Paul Smith wrote, on 13 Dec 2021:
>
> Has anyone considered my comment on:
> 
> https://austingroupbugs.net/view.php?id=1505
> 
> ?  I'm unhappy with the resolution of this issue, to allow a conforming
> make to throw an error when expanding an unset variable.  No
> implementation I'm aware of does that or ever did that, and by allowing
> it we're suddenly changing tons of makefiles that would otherwise work
> properly to be indeterminate since it's allowed for a conforming
> implementation to throw such an error.
> 
> What's the point of allowing this?  Why shouldn't we just state that
> make implementations must expand unset variables to the empty string,
> which is what all implementations (that I'm aware of) do anyway?

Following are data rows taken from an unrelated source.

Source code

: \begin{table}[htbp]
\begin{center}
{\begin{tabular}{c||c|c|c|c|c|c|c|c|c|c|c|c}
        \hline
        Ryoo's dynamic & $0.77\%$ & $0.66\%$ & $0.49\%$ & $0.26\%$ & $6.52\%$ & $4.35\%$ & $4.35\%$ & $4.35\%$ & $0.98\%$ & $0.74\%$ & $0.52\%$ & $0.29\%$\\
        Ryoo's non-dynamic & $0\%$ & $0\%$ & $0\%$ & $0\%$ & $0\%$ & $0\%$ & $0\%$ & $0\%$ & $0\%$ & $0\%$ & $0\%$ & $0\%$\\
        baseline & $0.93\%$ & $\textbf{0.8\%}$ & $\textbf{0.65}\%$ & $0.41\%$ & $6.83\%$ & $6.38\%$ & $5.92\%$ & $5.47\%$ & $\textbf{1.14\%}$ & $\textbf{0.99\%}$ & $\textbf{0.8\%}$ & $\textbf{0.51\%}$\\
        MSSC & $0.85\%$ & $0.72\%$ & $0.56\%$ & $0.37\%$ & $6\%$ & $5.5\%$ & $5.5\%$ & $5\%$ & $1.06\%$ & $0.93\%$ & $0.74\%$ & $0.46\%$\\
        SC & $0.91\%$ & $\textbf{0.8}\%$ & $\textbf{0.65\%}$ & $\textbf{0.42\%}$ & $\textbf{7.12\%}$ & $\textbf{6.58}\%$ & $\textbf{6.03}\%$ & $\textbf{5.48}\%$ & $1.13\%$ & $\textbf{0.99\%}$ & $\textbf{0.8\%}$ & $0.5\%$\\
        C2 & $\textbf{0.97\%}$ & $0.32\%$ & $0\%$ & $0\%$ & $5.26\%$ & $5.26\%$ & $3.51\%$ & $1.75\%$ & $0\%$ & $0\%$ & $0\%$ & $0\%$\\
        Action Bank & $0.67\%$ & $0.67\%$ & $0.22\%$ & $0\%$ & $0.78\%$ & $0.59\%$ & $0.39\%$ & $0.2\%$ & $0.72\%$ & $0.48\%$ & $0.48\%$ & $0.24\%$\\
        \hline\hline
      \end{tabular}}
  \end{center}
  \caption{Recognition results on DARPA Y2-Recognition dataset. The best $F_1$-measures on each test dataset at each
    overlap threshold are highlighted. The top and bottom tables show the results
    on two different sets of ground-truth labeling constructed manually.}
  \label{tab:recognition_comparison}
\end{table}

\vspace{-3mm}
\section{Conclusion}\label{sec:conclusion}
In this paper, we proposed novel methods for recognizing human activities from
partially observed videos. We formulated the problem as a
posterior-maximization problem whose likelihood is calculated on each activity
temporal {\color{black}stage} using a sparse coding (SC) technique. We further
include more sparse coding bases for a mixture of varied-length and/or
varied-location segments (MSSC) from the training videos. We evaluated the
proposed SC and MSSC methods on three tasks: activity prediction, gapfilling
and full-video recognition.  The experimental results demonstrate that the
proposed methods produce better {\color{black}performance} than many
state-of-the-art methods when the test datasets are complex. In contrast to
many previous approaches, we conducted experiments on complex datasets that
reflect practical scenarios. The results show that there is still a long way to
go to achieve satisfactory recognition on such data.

The point is that any makefile that relies on an unset macro being
expanded to an empty string is not portable.  The only reason it ever
works is purely by luck.  When moving to a different implementation
of make (or even a newer version of the same implementation) it might
no longer work because the new make might have a non-empty default
value for that macro.  Also, when the makefile is used by a different
user it might not work because that user happens to have set an
environment variable of the same name (for an unrelated purpose).

Effectively, if a makefile expects an unset macro to expand to an
empty string, this is a bug waiting to be triggered.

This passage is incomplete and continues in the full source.